We are beginning an ONC funded Data Provenance research and development project which we invite you to learn more about. Data Provenance is one of the most important and least discussed parts of Health Data Exchange. Affecting security, trust and research and payor usability, data provenance must not only follow HL7 standards but also be accessible and readable, by providers, patients, payors and emergency or field personnel.
We will implement a new FHIR based health systems data provenance API (toolkit) that will improve standards compliance in the provenance generated during the exchange of patient data between EHR systems, HIE Networks and Patient Generated Health Data from a variety of medical devices. The primary goal is to present readable, actionable data provenance consistently. Using a mix of CCD-A and full, de-identified patient health records from each participating system, we will start with a sample of 10,000 records per site. We will identify areas where HL7 provenance standards are not fully or correctly implemented to provide a baseline for gauging the usefulness of the new provenance API. Where necessary we will have the new API integrated and then run analytics on the same systems after the API is in place to demonstrate successful generation of consistent provenance with a high level of readability. The readability of the provenance in CCD-A’s and EHR records is potentially important, for trust and for actionability, at the patient, provider and payor levels.

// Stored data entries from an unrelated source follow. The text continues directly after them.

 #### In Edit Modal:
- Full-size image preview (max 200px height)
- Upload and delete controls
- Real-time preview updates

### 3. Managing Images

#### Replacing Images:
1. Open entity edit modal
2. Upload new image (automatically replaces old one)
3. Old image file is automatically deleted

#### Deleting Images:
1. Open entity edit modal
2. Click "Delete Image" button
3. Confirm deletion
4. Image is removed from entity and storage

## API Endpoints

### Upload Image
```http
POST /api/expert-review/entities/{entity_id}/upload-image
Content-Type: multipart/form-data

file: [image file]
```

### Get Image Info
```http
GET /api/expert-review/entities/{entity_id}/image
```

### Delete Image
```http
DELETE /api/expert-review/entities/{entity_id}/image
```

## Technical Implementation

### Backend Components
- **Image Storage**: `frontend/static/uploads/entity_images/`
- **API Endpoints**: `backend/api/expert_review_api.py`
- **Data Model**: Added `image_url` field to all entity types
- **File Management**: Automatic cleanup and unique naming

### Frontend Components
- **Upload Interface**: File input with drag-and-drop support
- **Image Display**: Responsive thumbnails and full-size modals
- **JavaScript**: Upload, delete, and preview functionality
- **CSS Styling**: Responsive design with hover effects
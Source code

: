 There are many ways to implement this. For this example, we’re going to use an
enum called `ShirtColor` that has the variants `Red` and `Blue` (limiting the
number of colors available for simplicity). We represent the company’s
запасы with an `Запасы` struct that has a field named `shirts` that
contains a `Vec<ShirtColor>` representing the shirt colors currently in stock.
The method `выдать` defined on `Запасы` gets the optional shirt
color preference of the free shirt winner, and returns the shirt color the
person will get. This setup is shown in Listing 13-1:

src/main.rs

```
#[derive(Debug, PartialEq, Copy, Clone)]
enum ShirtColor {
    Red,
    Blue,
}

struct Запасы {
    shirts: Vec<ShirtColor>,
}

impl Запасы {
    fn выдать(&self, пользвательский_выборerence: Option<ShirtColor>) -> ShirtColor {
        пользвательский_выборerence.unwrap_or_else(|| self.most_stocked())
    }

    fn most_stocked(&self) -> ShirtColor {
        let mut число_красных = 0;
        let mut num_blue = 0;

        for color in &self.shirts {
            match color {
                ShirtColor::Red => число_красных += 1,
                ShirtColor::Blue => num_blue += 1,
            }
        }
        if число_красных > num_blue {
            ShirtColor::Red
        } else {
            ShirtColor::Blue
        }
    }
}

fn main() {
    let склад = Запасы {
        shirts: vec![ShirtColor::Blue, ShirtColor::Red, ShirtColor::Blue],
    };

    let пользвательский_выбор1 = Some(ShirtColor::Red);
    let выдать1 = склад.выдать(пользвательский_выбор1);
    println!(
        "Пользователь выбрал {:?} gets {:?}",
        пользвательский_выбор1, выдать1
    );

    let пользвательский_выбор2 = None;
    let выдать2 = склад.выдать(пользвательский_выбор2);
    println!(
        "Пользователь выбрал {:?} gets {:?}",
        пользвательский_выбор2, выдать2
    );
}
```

We will be using records from a wide range of systems including Cerner, Epic, Mirth, Nextgen, several cloud based EHR systems used in the field by telemedicine devices and a hybrid EHR in use by one of our rural project areas. We include in this study one of our USDA-funded rural telemedicine projects which serves the Pacific Region, including the Northern Mariana Islands, Guam and American Samoa. This region will allow us to sample provenance generated by mobile diagnostic devices used for telemedicine in remote areas and in the field. This use case for telemedicine involved instances where patient health data must pass through multiple hops to get to a consulting physicians EHR system.